╭─ Extracted material

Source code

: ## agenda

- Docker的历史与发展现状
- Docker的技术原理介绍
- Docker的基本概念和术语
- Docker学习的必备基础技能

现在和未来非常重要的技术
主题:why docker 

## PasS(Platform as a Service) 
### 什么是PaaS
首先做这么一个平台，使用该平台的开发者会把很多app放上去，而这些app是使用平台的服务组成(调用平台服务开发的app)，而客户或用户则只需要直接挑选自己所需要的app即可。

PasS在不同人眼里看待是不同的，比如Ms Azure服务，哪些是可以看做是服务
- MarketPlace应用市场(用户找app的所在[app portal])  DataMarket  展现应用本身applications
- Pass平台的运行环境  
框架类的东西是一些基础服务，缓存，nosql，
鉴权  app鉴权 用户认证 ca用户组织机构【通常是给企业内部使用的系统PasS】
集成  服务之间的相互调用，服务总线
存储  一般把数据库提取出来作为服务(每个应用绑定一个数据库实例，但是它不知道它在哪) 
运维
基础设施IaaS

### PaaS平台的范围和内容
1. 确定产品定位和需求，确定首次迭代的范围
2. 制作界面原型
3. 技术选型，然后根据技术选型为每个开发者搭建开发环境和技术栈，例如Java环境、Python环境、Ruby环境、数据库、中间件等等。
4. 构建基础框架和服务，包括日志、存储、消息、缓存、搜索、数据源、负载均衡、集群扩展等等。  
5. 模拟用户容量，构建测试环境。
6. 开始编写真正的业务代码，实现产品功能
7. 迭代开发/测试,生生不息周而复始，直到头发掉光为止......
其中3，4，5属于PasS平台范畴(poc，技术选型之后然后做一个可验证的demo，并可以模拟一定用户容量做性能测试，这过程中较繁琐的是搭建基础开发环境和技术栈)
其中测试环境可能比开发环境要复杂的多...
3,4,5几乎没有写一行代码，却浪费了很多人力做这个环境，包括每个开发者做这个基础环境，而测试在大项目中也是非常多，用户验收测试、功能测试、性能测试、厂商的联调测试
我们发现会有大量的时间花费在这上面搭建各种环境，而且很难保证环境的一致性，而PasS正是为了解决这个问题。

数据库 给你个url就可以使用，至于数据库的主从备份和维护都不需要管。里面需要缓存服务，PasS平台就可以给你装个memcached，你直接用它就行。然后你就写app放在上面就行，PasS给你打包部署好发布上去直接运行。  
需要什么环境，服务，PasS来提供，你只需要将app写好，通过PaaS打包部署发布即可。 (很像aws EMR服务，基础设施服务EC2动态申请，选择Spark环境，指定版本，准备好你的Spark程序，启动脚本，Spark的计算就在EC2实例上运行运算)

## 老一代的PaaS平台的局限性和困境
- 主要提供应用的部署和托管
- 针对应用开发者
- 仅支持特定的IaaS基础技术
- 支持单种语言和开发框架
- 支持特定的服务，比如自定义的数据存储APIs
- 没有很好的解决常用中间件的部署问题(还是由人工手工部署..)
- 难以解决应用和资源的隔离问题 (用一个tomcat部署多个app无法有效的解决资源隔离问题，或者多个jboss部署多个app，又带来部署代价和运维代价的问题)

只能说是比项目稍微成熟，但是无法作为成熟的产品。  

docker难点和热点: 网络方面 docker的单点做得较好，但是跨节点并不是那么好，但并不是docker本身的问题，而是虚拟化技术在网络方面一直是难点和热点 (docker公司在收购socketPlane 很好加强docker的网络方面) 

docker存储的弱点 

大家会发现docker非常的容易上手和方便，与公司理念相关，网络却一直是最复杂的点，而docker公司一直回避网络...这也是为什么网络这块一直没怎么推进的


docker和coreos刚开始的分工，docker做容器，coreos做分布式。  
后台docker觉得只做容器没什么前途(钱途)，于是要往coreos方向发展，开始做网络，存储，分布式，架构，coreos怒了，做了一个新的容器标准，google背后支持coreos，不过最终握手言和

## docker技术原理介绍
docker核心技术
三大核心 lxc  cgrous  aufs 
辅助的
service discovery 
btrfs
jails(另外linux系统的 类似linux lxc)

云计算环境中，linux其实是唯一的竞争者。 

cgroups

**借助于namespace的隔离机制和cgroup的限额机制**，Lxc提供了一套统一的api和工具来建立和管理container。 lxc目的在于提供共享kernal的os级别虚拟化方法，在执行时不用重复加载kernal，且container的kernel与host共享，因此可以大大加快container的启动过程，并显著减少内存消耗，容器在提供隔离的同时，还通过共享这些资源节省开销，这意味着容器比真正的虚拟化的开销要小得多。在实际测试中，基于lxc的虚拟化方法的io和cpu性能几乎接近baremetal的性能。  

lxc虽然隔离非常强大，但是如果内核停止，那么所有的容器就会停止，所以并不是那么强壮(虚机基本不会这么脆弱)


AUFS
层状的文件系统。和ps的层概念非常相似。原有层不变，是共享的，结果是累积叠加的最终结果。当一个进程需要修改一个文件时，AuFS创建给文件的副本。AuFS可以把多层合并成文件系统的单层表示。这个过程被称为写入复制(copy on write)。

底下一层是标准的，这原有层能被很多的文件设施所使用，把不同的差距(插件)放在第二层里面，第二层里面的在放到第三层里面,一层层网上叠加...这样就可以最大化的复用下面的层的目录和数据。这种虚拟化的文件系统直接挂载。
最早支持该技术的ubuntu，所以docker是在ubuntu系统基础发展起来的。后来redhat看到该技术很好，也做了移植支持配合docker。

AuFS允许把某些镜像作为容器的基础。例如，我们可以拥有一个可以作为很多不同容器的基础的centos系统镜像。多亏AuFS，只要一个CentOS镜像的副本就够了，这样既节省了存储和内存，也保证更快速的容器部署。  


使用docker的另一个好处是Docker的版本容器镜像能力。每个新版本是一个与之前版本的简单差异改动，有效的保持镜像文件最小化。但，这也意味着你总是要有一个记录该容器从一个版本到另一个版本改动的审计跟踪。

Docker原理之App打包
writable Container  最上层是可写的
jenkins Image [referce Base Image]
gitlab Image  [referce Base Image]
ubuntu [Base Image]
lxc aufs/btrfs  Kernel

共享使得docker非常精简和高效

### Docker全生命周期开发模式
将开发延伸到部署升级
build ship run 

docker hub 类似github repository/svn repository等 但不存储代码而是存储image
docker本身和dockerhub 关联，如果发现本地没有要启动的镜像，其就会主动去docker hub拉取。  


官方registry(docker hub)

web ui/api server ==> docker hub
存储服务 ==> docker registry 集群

╰─

Go through the records, tally the lines holding the word "referce", and give only the tally.

2